The earliest of WMECO's predecessor companies was the forerunner of both WMECO and Holyoke Water Power Company. In 1792, when John Hancock was governor of Massachusetts and George Washington was in his first term as president, it was chartered by the General Court of Massachusetts as "the Proprietors of the Locks and Canals on the Connecticut River." The purpose of the proprietors was to improve the navigability of the river from the mouth of the Chicopee River to the Vermont/New Hampshire state line.

Flatboats traveled the proprietors' canals
Flatboats traveled the proprietors' canals
In 1794, the proprietors decided that the development of navigation on the river would be better served by dividing the project between two separate companies. Accordingly, the General Court chartered the proprietors of the Upper Locks and Canals on the Connecticut River to operate from the mouth of the Deerfield River northerly to the state line. The responsibility of the original company became the area between the mouth of the Chicopee River and the mouth of the Deerfield River.

That same year, the proprietors started work on a log-crib dam extending across the Connecticut River at a place called "Great Falls" (now Turners Falls). A canal 2.5 miles long and 20 feet wide was constructed from the dam to a point downstream near the mouth of the Deerfield River. A towpath was on the easterly shore of the canal. Teams of horses and mules did the towing. The canal had several locks. Upstream a dam and single-lock canal was built near the mouth of the Millers River, allowing barges to bypass the French King rapids. The canals were opened for business in 1798 and by 1802 there was regular freight traffic by boat from Long Island Sound to Bellows Falls, Vermont.

For the next 30 years the proprietors conducted a profitable business and collected tolls sufficient to pay stockholders an average of 4 percent. Toward the close of that period, the coming of the railroad to the valley began to reduce the use of the river for transportation purposes. Freight and passenger traffic on the Connecticut River above Hartford gradually diminished and then disappeared entirely. In 1856, the last towboat passed through the canal at the "Great Falls."

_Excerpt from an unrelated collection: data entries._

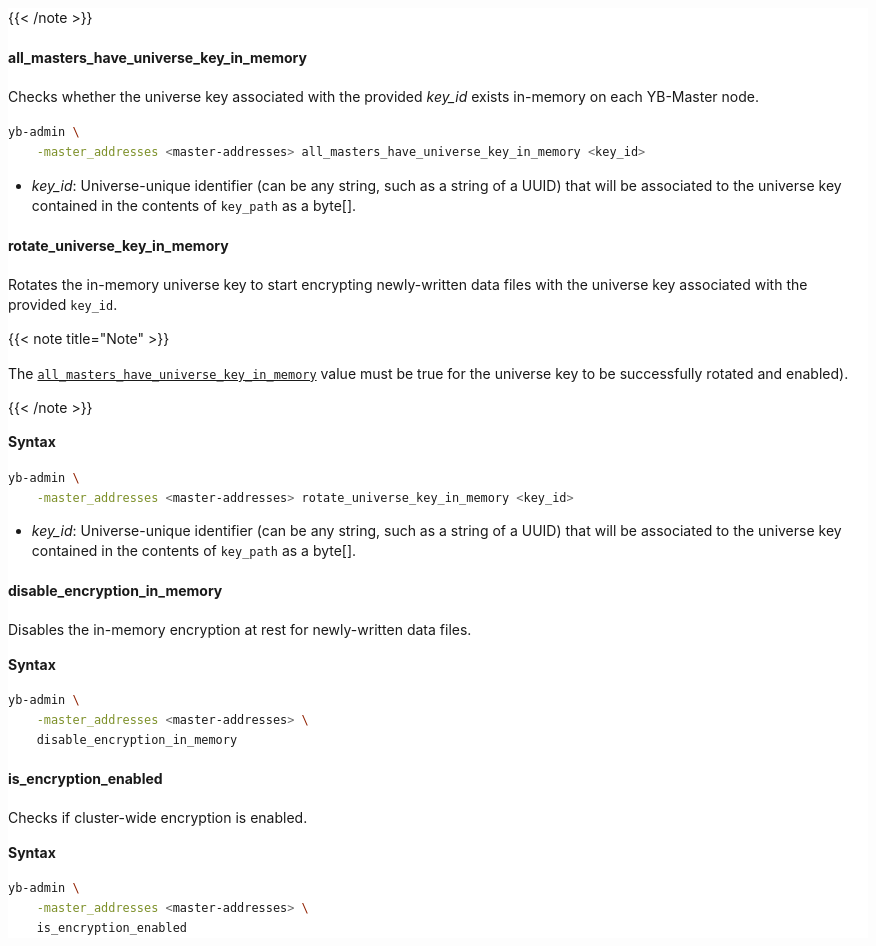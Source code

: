 {{< /note >}}

#### all_masters_have_universe_key_in_memory

Checks whether the universe key associated with the provided *key_id* exists in-memory on each YB-Master node.

```sh
yb-admin \
    -master_addresses <master-addresses> all_masters_have_universe_key_in_memory <key_id>
```

* *key_id*: Universe-unique identifier (can be any string, such as a string of a UUID) that will be associated to the universe key contained in the contents of `key_path` as a byte[].

#### rotate_universe_key_in_memory

Rotates the in-memory universe key to start encrypting newly-written data files with the universe key associated with the provided `key_id`.

{{< note title="Note" >}}

The [`all_masters_have_universe_key_in_memory`](#all-masters-have-universe-key-in-memory) value must be true for the universe key to be successfully rotated and enabled).

{{< /note >}}

**Syntax**

```sh
yb-admin \
    -master_addresses <master-addresses> rotate_universe_key_in_memory <key_id>
```

* *key_id*: Universe-unique identifier (can be any string, such as a string of a UUID) that will be associated to the universe key contained in the contents of `key_path` as a byte[].

#### disable_encryption_in_memory

Disables the in-memory encryption at rest for newly-written data files.

**Syntax**

```sh
yb-admin \
    -master_addresses <master-addresses> \
    disable_encryption_in_memory
```

#### is_encryption_enabled

Checks if cluster-wide encryption is enabled.

**Syntax**

```sh
yb-admin \
    -master_addresses <master-addresses> \
    is_encryption_enabled
```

About that time, the proprietors received from the Massachusetts Legislature the right to develop water power at the "Great Falls". In 1865, Colonel Alvah Crocker of Fitchburg, Massachusetts, and a group of investors purchased control of the "proprietors" and created an industrial area there as the industrial revolution got under way in America. They changed the name of the "proprietors" to Turners Falls Company in 1866. A stone-filled timber crib dam was constructed near the site of the original navigation dam. A power canal was blasted out of solid rock and mill sites were laid out between the canal and the river. A village named Turners Falls was planned. Soon several mills were located there.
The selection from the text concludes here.